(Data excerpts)
* * * * * * * * *

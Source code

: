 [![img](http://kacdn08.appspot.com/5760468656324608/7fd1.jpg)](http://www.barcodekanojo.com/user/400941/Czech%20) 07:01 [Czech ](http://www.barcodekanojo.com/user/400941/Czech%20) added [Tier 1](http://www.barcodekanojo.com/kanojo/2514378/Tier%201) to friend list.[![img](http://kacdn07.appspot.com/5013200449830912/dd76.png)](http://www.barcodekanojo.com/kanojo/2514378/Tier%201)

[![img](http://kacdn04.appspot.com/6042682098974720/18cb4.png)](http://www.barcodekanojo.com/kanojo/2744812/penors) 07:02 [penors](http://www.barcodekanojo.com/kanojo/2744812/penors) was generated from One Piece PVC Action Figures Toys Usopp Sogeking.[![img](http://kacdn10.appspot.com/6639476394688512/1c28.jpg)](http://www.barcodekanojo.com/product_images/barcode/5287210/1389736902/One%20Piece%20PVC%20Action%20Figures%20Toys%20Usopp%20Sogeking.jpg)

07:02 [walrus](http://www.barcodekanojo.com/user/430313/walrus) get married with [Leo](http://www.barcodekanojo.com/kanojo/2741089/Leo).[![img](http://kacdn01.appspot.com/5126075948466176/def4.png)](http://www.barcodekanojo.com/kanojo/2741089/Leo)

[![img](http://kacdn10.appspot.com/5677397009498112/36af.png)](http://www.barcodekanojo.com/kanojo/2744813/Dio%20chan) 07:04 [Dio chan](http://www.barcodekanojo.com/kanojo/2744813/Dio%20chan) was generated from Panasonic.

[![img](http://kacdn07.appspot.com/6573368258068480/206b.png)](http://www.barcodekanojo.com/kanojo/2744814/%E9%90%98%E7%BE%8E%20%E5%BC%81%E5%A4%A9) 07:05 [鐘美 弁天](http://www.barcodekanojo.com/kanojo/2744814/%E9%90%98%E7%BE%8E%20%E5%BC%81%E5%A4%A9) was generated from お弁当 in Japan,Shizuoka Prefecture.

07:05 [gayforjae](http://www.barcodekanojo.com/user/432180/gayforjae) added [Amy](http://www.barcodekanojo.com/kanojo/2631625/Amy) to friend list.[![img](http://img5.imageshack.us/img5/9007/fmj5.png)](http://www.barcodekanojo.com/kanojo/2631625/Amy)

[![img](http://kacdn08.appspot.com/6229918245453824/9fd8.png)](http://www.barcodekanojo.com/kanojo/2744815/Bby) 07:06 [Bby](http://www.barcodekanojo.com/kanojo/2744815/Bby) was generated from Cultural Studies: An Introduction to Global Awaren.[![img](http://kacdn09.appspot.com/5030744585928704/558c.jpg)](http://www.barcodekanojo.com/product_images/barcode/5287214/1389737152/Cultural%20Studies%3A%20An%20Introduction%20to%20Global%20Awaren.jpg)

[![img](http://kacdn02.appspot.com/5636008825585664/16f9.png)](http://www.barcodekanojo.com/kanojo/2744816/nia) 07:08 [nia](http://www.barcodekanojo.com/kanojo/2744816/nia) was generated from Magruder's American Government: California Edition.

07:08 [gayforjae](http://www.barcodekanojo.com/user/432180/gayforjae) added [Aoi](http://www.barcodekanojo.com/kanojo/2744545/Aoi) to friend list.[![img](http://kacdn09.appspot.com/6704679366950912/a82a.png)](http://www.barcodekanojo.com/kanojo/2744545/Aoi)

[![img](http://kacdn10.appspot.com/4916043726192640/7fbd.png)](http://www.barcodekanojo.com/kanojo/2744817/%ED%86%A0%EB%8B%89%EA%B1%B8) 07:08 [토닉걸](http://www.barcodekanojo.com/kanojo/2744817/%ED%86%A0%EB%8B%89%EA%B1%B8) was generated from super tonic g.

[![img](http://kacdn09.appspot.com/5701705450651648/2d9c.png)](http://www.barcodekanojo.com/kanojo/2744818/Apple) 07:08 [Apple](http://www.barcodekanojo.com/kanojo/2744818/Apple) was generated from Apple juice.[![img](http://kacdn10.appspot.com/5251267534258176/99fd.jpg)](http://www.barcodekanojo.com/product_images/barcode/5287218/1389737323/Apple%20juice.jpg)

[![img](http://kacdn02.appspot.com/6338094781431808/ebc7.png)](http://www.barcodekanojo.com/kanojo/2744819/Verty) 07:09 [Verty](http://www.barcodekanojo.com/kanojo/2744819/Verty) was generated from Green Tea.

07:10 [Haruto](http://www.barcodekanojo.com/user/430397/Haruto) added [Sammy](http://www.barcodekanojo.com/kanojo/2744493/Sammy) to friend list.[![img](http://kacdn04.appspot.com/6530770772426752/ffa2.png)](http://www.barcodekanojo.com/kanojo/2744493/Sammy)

* * * * * * * * *

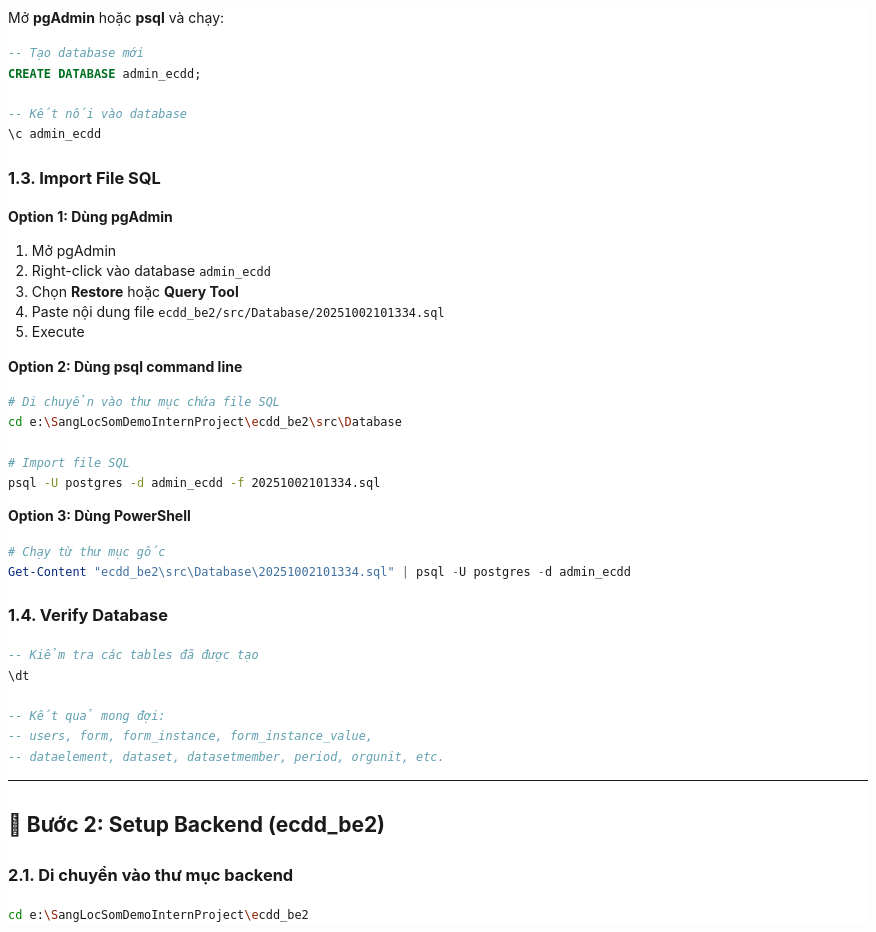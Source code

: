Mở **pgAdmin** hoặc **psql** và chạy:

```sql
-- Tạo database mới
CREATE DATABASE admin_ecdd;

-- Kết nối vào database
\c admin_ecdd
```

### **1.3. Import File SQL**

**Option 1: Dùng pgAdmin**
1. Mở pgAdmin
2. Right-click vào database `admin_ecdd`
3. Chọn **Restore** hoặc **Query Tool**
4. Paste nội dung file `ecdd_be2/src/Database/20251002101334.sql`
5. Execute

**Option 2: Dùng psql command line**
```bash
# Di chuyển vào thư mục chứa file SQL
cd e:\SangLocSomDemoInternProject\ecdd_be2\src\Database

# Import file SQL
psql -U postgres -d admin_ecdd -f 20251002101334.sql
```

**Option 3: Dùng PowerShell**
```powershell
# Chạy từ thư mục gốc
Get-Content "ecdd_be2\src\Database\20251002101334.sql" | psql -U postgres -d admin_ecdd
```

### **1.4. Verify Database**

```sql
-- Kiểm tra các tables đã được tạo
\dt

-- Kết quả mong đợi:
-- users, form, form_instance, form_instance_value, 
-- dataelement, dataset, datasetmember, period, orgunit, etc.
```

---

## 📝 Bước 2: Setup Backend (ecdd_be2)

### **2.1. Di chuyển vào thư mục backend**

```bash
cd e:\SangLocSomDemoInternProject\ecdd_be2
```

* * * * * * * * *

PROMPT - Only the lines above starting with the one with "psql command line**" and going through the one with "### **1.4. Verify Database**" are to be copied, word for word and with both ends kept.

RESULT OF THE EXERCISE -
**Option 2: Dùng psql command line**
```bash
# Di chuyển vào thư mục chứa file SQL
cd e:\SangLocSomDemoInternProject\ecdd_be2\src\Database

# Import file SQL
psql -U postgres -d admin_ecdd -f 20251002101334.sql
```

**Option 3: Dùng PowerShell**
```powershell
# Chạy từ thư mục gốc
Get-Content "ecdd_be2\src\Database\20251002101334.sql" | psql -U postgres -d admin_ecdd
```

### **1.4. Verify Database**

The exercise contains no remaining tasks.